# Hello (howdy?)



## MacMonster (Jan 14, 2007)

Hey,
I recently moved to TX so I thought a "howdy!" was in order. 
	

	
	
		
		

		
			





 I really love this forum so far. I hope someone can answer my question/s about a few MAC products and that I can become a good regular member. 

-MACmonster


----------



## Janice (Jan 14, 2007)

Howdy is considered a greeting in Texas, so yes, it's very much in order. 
	

	
	
		
		

		
		
	


	




 Good to have you here, if you want to post your MAC questions in MAC Chat I'm sure some lovelies would be happy to assist you. See you on the forum!


----------



## Teal (Jan 14, 2007)

Hey im new here too but im in love with this forum already


----------



## MacMonster (Jan 14, 2007)

Hi, Janice and Teal ^_^/

I love it, too! haha I didn't even tink there would be a MAC forum.

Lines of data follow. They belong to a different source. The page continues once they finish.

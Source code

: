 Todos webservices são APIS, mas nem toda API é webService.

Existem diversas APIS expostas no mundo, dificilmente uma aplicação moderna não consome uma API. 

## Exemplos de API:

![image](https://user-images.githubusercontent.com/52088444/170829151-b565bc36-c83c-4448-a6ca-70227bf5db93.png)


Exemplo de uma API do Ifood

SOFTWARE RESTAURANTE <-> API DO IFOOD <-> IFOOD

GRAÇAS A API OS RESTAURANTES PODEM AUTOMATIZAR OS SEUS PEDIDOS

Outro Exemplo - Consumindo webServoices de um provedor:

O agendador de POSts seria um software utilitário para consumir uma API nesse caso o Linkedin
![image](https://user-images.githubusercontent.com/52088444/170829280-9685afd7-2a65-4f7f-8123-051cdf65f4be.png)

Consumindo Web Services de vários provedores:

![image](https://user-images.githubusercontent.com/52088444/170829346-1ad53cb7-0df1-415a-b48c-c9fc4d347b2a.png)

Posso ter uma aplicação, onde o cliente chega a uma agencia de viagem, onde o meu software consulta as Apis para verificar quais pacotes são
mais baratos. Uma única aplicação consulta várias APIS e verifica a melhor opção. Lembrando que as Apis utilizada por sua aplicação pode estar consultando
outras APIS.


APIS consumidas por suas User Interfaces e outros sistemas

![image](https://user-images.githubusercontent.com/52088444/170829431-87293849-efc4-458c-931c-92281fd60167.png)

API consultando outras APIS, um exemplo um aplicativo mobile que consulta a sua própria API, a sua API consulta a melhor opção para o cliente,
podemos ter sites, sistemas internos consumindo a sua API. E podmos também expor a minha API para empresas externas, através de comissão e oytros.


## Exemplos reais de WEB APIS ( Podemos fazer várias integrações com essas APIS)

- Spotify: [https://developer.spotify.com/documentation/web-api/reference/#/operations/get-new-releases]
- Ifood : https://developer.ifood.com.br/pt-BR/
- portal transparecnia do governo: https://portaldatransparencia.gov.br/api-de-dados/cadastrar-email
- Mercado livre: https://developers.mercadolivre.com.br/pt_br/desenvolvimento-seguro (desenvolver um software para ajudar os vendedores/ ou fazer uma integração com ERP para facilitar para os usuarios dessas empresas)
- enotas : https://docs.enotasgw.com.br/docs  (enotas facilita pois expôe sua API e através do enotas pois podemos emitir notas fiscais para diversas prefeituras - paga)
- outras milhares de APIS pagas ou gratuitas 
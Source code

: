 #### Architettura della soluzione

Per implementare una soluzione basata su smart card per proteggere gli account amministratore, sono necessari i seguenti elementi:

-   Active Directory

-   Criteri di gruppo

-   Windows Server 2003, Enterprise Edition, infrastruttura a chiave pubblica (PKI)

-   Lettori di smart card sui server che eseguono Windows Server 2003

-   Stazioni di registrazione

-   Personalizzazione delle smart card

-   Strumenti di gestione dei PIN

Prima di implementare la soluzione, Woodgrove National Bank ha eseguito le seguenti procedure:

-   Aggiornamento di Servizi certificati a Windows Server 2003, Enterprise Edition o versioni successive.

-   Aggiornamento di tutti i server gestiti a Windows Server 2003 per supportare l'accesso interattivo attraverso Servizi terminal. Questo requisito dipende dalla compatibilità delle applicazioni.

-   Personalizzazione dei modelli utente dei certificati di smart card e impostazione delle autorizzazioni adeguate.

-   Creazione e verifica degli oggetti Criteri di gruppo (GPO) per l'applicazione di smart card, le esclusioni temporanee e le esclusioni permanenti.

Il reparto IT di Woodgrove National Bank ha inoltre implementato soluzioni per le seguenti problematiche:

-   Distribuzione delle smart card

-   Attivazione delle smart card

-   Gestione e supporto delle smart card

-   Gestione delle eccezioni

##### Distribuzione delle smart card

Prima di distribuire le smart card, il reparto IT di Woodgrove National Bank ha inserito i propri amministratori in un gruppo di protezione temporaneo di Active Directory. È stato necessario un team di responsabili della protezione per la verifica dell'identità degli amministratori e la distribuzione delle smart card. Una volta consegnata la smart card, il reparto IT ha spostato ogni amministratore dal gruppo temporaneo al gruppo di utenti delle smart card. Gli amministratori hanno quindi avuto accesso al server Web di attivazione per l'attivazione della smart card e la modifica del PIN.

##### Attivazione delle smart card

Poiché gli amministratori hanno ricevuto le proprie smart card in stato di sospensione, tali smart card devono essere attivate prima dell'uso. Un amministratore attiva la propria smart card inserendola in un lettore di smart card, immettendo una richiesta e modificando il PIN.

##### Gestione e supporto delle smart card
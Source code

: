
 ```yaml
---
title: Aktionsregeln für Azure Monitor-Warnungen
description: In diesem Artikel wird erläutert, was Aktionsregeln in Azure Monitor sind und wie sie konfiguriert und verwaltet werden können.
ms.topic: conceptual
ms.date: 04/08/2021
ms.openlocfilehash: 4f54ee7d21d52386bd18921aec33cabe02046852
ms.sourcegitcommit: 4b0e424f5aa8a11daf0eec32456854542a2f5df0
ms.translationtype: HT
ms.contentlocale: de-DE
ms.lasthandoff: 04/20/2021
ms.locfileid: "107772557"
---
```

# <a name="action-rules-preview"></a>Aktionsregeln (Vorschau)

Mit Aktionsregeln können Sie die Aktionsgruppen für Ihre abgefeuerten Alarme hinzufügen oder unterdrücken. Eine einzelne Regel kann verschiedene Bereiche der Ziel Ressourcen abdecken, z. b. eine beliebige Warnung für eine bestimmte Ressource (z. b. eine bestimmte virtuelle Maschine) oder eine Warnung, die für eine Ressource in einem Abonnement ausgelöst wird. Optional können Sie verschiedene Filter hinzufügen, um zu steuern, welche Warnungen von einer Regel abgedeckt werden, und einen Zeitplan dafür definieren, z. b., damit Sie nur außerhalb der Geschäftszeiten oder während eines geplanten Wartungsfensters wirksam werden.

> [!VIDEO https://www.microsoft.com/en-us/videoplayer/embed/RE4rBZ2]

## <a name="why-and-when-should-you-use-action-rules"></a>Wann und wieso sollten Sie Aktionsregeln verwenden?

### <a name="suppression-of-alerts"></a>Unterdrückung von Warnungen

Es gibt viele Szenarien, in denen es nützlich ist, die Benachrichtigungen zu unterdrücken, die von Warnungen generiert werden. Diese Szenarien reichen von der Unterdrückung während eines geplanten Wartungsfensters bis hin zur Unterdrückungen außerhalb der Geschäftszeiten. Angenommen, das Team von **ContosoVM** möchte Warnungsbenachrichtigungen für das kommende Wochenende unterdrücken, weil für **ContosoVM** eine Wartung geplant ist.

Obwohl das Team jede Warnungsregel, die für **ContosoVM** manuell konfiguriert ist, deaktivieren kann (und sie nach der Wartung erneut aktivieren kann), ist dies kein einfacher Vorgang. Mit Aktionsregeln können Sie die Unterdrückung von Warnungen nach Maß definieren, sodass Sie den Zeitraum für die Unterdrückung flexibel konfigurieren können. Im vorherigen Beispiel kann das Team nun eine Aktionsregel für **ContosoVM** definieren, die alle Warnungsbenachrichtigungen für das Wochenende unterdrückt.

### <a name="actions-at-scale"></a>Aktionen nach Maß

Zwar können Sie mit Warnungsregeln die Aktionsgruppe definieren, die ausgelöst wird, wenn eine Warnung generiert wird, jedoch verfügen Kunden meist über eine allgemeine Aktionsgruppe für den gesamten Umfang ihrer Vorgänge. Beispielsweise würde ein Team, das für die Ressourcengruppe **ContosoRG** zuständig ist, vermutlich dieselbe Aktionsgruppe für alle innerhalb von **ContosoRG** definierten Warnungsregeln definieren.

I googled a face chart and find this somehow!


----------



## BehindBluEyez (Jan 14, 2007)

HOWDY! I'm new here too and I live in the North Dallas area so just thought I'd welcome you as well!!


----------



## prinzessin784 (Jan 14, 2007)

Hey there!  Welcome!  This is a great place to find answers and get great advice!


----------



## Dawn (Jan 14, 2007)

Ahh... glad you started your own thread, I can welcome you again now!!


----------



## MacMonster (Jan 15, 2007)

hehe. Thank you, beauties!


----------



## user79 (Jan 15, 2007)

Hi and welcome to Specktra!


----------



## juli (Jan 15, 2007)

welcome to Specktra!


----------



## MacMonster (Jan 16, 2007)

thanks!

hehe fabulous avatars!


----------



## MAC_Whore (Jan 18, 2007)

Welcome to Specktra!


----------